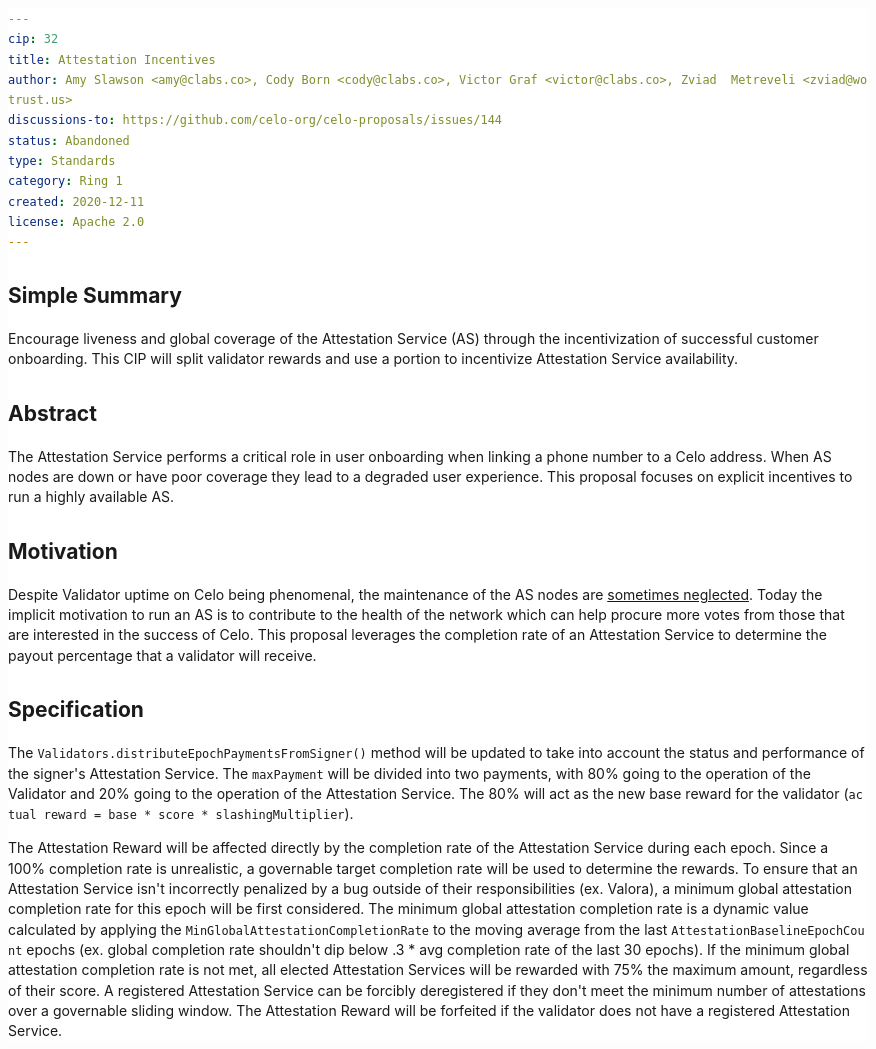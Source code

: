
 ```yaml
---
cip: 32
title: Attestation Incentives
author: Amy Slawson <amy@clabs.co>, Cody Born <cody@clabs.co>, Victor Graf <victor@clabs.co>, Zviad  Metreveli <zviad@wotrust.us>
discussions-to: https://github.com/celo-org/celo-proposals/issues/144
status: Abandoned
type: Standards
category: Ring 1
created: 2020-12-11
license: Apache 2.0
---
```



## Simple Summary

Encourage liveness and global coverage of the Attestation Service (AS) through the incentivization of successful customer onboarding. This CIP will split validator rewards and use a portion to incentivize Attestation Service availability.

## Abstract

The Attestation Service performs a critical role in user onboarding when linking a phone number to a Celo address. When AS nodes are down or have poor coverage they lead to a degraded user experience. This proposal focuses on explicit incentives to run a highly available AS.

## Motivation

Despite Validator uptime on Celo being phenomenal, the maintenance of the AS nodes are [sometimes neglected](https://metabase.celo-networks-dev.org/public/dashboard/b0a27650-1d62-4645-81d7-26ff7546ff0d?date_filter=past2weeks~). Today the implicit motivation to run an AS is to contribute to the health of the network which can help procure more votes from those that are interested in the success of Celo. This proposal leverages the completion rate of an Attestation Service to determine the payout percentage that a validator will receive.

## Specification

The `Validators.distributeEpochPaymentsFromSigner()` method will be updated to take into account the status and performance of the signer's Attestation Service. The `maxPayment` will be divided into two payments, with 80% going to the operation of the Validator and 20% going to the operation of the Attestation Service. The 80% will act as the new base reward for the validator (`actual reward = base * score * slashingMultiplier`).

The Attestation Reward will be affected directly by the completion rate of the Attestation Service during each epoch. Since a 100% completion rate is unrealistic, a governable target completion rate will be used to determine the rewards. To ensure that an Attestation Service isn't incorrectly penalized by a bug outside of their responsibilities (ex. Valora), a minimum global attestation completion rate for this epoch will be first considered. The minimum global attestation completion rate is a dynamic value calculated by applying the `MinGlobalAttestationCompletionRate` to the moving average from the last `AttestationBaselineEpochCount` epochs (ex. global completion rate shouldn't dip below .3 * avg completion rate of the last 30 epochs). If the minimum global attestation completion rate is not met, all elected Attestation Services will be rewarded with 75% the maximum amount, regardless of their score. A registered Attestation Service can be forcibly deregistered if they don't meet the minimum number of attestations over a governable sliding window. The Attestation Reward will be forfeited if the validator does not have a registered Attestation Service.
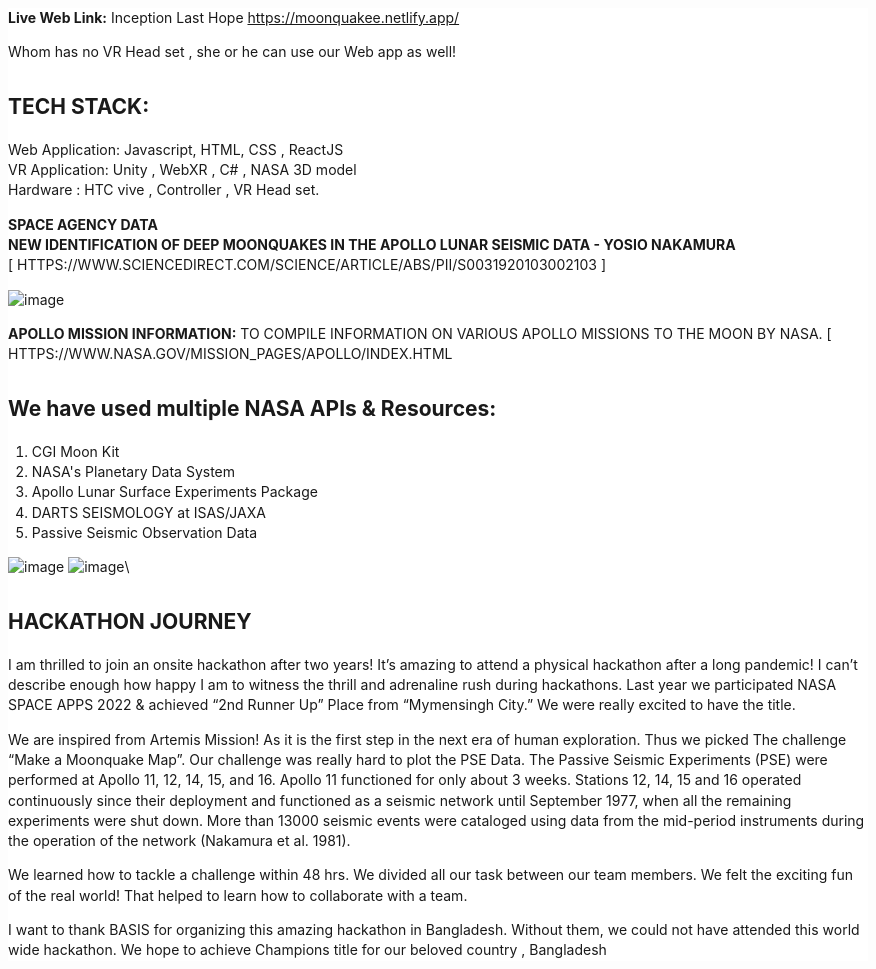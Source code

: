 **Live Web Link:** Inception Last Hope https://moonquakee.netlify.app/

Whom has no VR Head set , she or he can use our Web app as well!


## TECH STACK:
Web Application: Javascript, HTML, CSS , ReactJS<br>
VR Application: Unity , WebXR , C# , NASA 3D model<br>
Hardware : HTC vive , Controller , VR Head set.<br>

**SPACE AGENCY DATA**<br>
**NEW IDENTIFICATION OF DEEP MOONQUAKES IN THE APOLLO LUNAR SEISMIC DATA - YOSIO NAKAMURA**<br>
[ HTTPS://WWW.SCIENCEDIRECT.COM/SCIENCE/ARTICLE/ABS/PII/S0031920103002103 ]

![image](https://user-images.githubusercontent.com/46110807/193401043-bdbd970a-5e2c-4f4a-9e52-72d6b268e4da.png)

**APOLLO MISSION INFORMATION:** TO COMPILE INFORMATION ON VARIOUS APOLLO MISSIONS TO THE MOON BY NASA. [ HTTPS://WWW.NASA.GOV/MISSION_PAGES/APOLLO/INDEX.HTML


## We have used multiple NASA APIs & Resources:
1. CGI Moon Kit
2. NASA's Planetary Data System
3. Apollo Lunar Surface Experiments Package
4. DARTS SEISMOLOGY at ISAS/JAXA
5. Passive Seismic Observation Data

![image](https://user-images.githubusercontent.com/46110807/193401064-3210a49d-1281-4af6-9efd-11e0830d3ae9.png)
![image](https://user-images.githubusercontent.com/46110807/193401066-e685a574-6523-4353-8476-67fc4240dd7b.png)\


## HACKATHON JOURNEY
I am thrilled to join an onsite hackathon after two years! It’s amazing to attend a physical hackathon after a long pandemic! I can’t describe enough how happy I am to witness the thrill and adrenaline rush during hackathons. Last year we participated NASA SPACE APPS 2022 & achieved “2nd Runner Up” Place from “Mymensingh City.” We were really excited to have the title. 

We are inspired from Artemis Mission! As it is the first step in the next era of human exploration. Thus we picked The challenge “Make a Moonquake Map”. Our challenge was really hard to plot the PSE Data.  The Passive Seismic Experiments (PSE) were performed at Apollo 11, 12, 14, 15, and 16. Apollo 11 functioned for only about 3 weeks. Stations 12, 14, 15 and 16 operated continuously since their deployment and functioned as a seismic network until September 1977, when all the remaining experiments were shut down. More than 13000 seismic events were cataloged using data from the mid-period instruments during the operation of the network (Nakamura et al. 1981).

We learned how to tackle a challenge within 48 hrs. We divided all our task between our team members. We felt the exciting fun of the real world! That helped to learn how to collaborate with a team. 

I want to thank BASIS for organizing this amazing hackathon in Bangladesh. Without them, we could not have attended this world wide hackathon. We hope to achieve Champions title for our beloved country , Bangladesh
--*--
TASK DETAILS:
Skip every picture and return the lines above from the top through the one that contains "## Specification".

THE COMPLETED TASK:
Source code

:
 ```yaml
---
cip: 32
title: Attestation Incentives
author: Amy Slawson <amy@clabs.co>, Cody Born <cody@clabs.co>, Victor Graf <victor@clabs.co>, Zviad  Metreveli <zviad@wotrust.us>
discussions-to: https://github.com/celo-org/celo-proposals/issues/144
status: Abandoned
type: Standards
category: Ring 1
created: 2020-12-11
license: Apache 2.0
---
```



## Simple Summary

Encourage liveness and global coverage of the Attestation Service (AS) through the incentivization of successful customer onboarding. This CIP will split validator rewards and use a portion to incentivize Attestation Service availability.

## Abstract

The Attestation Service performs a critical role in user onboarding when linking a phone number to a Celo address. When AS nodes are down or have poor coverage they lead to a degraded user experience. This proposal focuses on explicit incentives to run a highly available AS.

## Motivation

Despite Validator uptime on Celo being phenomenal, the maintenance of the AS nodes are [sometimes neglected](https://metabase.celo-networks-dev.org/public/dashboard/b0a27650-1d62-4645-81d7-26ff7546ff0d?date_filter=past2weeks~). Today the implicit motivation to run an AS is to contribute to the health of the network which can help procure more votes from those that are interested in the success of Celo. This proposal leverages the completion rate of an Attestation Service to determine the payout percentage that a validator will receive.

## Specification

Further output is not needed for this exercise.